Interesting idea; I hadn’t considered grouping transactions because I assumed that it would become much harder to query data, but these examples seem promising.

Could this scale on a much larger set of data, say 10,000 or even 100,000 transactions? I assume document subdata like this can’t be indexed. It’s also hard to imagine that replication would work well with such a huge document size (I’m assuming it would have to calculate a full diff for each write).

The source of truth should probably be on your server / backend which has a more complete view of documents from all the clients. Even then, given that this is a distributed system, it may not be guaranteed to achieve atomicity across documents.
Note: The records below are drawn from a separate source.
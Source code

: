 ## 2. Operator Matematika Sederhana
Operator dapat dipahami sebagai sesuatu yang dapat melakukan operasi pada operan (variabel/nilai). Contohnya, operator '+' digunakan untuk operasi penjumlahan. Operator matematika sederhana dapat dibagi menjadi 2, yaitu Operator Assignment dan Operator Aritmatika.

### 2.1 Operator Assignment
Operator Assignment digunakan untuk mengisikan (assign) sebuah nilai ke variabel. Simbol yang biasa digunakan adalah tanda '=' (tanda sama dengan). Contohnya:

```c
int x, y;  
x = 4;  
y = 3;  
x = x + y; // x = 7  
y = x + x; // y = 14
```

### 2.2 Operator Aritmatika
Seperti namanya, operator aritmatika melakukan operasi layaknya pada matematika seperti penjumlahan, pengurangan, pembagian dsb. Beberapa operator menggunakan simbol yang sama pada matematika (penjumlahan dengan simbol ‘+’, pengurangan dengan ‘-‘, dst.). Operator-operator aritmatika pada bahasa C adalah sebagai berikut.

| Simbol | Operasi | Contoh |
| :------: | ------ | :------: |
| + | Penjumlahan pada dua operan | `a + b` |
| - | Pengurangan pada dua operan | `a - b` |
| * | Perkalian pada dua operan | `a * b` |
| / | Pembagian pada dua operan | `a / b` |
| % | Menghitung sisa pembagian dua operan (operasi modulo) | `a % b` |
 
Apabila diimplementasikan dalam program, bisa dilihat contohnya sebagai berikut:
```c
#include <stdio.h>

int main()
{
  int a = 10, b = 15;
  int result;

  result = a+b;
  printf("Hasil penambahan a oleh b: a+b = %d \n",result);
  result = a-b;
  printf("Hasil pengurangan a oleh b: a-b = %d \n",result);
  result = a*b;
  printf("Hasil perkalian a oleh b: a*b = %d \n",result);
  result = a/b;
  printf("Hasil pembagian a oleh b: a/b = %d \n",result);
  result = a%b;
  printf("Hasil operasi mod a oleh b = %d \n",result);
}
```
But one option would be to expand your business logic to track deleted accounts and when transactions come in for deleted accounts, you delete those transactions.

I suppose this would be easier to do on the server side; the issue above where database.document(withID: "abc123") returns nil won’t happen on the server, but will instead have a _deleted: true property IIUC.

Though looking at the docs, it seems that Couchbase Lite 2.0 should also have _deleted tombstones, but that wasn’t the case from my testing as I mentioned. Are those docs correct?

borrrden · May 22, 2018, 11:34pm

Your testing and docs are both correct at the same time. They will have tombstones, it’s just that those are not exposed from the CBL API to the user. Documents that have been deleted are the same externally as documents that never existed.

priya.rajagopal · May 23, 2018, 2:20am

Yes. All valid trade offs to be considered when your choose the “embed” versus “reference” model for JSON.
CBL 2.0 does not yet support indexing on nested arrays . Well- as far as replication , Its not really the diff on each write - we don’t do delta compression as yet but very large documents would impact bandwidth and memory usage. Of course “large” is a relative term and it would depend on size of each transaction in your application - do you have an idea of the document size with 100,000 transactions . Since embed data model come with own set of unique benefits (no joins needed , atomicity etc), I want to ensure this is thought through .

( BTW CB server does support sub document queries and un nest operations ).

Also, as an aside - something to consider (could be applicable in your case) , if the number of transactions can grow significantly high, determine if you need to always have all transactions synced to the clients. One rough idea is to, segregate account / transaction documents by month for example (assuming embed model) - have a current channel and a series of history channels for each previous month . The current channel only holds the transactions that are recent (current month) and thats what gets synced - the rest can be synced on demand. Of course you need server side logic to manage some of this stuff so older documents are moved to the appropriate channel at end of each month but this may become relevant if your data set grows massively

thebnich · May 23, 2018, 5:34pm

Well- as far as replication , Its not really the diff on each write - we don’t do delta compression as yet but very large documents would impact bandwidth and memory usage.

Does this mean each new Transaction would require that the entire Account document – with every child Transaction – be fully synced? Each Transaction will be around 50 bytes, so even just 10,000 transactions would require sending half a megabyte of data per update.